L’IMPITOYABLE REVANCHE DES INSTITUTIONS DE LA RÉPUBLIQUE
EXCLUSIF SENEPLUS - En "suspendant" son mandat de député tout en restant Premier ministre, Sonko pensait pouvoir jouer avec les règles institutionnelles. Il vient de découvrir que l'Assemblée nationale a ses propres lois, et qu'elles sont impitoyables

L’Histoire nous apprend que lorsque nous remontons loin dans le temps, les institutions que les sociétés humaines se sont librement données ont toutes été assez bien pensées et mises en place pour demeurer en voyant passer les dépouilles des fondateurs et/ou de leurs héritiers. Et pour celles et ceux des héritiers les plus jeunes, le récit institutionnel tel qu’il leur parvient de leurs contemporains ne manifeste le moindre ride.
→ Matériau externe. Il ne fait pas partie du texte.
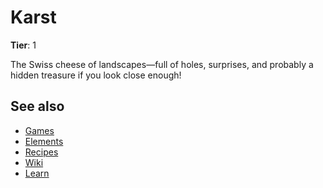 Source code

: # Karst

**Tier**: 1

The Swiss cheese of landscapes—full of holes, surprises, and probably a hidden treasure if you look close enough!

## See also

* [Games](/wiki/games)
* [Elements](/wiki/elements)
* [Recipes](/wiki/recipes)
* [Wiki](/wiki/index)
* [Learn](/learn/index)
Quand ils n’en tiennent pas compte, comme c’est le cas chez nous depuis mars 2021, le retour de bâton suffit à ratiboiser les boursouflures de celles et ceux parmi eux dont l’éducation et la formation laissent à désirer et qui, dans leur vie professionnelle, sont astreints à entrer en contact avec les commodités et les textes pensés qui donnent vie et longévité aux institutions.
L’éloge des institutions
Qu’il ait été inspiré par le présent ou pas, l’éloge des institutions est un hommage aux précurseurs lointains dont il convient de faire le rappel succinct des modes d’organisation au quatre coins de ce qui est devenu le Sénégal indépendant.
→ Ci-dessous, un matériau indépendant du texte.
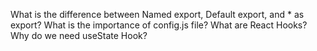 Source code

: What is the difference between Named export, Default export, and * as export?
What is the importance of config.js file?
What are React Hooks?
Why do we need useState Hook?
Dans le Sine et le Saloum, la hiérarchisation sociale plaçait l'aristocratie Guelwar au-dessus des tiédo, de la masse paysanne, des artisans, des griots et des esclaves du buur. Mais, l'organisation politique était fondée, elle, sur un système de partage des pouvoirs entre le souverain, le grand Diaraf chef des roturiers et le grand Farba, chef des esclaves et de l'armée. Le souverain dépendait ainsi d'une assemblée qui le contrôlait dans l'exercice du pouvoir. Les deux royautés, organisées selon des modèles démocratiques, disposaient chacune d'une loi fondamentale puisqu'elles consacraient toutes les deux la séparation des pouvoirs.
Il faut se rendre au sud du Sénégal pour constater que les Diolas forment une société à peu près comparable où le pouvoir dépend pour chaque village d'une assemblée démocratique de notables.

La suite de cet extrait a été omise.